Problem to work on:
The required answer is every line of the data containing the word "evaluation".

-- Opening Marker --

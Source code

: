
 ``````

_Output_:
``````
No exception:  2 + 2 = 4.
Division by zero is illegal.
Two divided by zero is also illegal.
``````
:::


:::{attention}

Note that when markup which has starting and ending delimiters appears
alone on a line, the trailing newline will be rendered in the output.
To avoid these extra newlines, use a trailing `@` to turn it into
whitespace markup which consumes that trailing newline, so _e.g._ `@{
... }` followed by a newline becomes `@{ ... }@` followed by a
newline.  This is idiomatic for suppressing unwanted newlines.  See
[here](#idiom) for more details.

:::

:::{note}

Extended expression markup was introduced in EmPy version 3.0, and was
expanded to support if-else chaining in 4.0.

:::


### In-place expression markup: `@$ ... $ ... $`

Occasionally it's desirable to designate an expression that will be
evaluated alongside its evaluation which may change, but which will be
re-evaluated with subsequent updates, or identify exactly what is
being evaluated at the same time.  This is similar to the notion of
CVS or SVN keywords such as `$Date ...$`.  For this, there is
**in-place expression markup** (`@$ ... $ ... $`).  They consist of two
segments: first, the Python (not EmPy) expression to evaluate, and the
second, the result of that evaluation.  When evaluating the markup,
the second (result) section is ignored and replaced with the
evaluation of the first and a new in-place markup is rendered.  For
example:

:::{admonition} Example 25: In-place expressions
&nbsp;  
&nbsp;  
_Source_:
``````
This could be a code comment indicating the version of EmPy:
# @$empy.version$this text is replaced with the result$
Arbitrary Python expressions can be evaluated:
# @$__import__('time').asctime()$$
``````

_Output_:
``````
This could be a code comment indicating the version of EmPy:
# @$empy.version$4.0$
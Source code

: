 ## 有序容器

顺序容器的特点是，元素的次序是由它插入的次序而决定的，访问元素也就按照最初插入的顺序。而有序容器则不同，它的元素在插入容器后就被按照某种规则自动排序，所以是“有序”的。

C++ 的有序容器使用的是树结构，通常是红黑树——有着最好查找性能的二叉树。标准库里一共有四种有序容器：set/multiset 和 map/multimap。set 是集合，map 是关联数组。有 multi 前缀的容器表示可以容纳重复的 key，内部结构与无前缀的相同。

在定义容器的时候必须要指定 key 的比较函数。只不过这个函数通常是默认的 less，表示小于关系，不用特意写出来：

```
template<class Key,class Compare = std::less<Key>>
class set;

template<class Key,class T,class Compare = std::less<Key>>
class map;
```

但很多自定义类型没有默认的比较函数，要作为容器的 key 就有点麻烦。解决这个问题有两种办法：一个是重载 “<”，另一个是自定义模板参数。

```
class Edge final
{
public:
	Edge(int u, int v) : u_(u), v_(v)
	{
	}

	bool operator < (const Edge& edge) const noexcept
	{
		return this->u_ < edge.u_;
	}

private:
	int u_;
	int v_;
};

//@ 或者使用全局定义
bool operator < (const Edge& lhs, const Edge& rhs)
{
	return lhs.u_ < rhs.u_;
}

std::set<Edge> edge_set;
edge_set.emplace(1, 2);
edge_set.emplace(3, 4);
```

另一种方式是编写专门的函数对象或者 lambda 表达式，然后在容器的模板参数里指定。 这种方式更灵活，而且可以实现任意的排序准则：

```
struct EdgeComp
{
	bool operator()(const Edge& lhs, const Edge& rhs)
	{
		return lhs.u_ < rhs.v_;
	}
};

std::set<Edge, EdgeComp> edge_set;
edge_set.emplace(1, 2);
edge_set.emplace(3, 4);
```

-- Closing Marker --

Response to the task:
evaluated alongside its evaluation which may change, but which will be
second, the result of that evaluation.  When evaluating the markup,
evaluation of the first and a new in-place markup is rendered.  For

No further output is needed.